What happens when you learn a certain subgraph and sample another subgraph that uses the previous subgraph partially? Do you relearn the weights or use the old ones? Refer to confusion section.
The controller looks pretty much the same as NAS. It’s a seq-to-seq model using some RNN (LSTM or GRU or whatver). Each node in the big graph corresponds to a RNN cell in the controller. At each cell the controller does two things- sample previous nodes it should connect to (this leads to skip connections) and decides which computation defined by that node to sample.
There is hyper optimization technique called hyperband which essentially goes through random configurations and drops the poor performing configurations at regular intervals. Eventually the goal is to converge to the right configuration. Can you use the DAG as a prior to sample from and eliminate the controller? So instead of reinforcement learning build a clever prior and then sample randomly.
There’s still a lot of parameters to learn. It’s unclear to me where the speedup is coming from. Do they start from the previously learned weight every time? Or they stop learning and just stitch together nodes after some time?
Here’s what they say:
The main contribution of this work is to improve the efficiency of NAS by forcing all child models to share weights to eschew training each child model from scratch to convergence.

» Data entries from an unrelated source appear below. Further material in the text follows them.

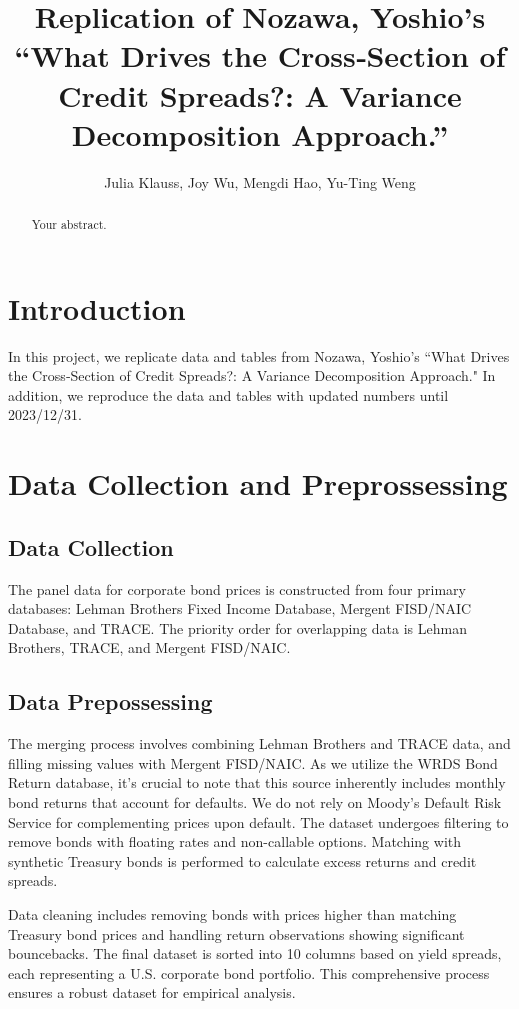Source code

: \documentclass{article}
\title{Replication of Nozawa, Yoshio's “What Drives the Cross‐Section of Credit Spreads?: A Variance Decomposition Approach.”}
\author{Julia Klauss, Joy Wu, Mengdi Hao, Yu-Ting Weng}
\begin{document}
\maketitle

\begin{abstract}
Your abstract.
\end{abstract}

\section{Introduction}

In this project, we replicate data and tables from Nozawa, Yoshio's “What Drives the Cross‐Section of Credit Spreads?: A Variance Decomposition Approach." In addition, we reproduce the data and tables with updated numbers until 2023/12/31. 

\section{ Data Collection and Preprossessing}

\subsection{Data Collection}

The panel data for corporate bond prices is constructed from four primary databases: Lehman Brothers Fixed Income Database, Mergent FISD/NAIC Database, and TRACE. The priority order for overlapping data is Lehman Brothers, TRACE, and Mergent FISD/NAIC. 

\subsection{Data Prepossessing}

The merging process involves combining Lehman Brothers and TRACE data, and filling missing values with Mergent FISD/NAIC.  As we utilize the WRDS Bond Return database, it's crucial to note that this source inherently includes monthly bond returns that account for defaults. We do not rely on Moody's Default Risk Service for complementing prices upon default. The dataset undergoes filtering to remove bonds with floating rates and non-callable options. Matching with synthetic Treasury bonds is performed to calculate excess returns and credit spreads. 

Data cleaning includes removing bonds with prices higher than matching Treasury bond prices and handling return observations showing significant bouncebacks. The final dataset is sorted into 10 columns based on yield spreads, each representing a U.S. corporate bond portfolio. This comprehensive process ensures a robust dataset for empirical analysis. 
\end{document}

The idea has apparent complications, as different child models might utilize their weights differently, but was encouraged by previous work on transfer learning and multitask learning, which established that parameters learned for a particular model on a particular task can be used for other models on other tasks, with little to no modifications ( Razavian et al. , 2014 ; Zoph et al. , 2016 ; Luong et al. , 2016 ).
If they are just learning the parameters once - which would give them a tonne of speedup then this is pretty much saying each convolution layer is close to independent of anything but the previous layer. So is this like a markov assumption.
Is this secretly another Baysian hyperoptimization paper? I have to think about this one.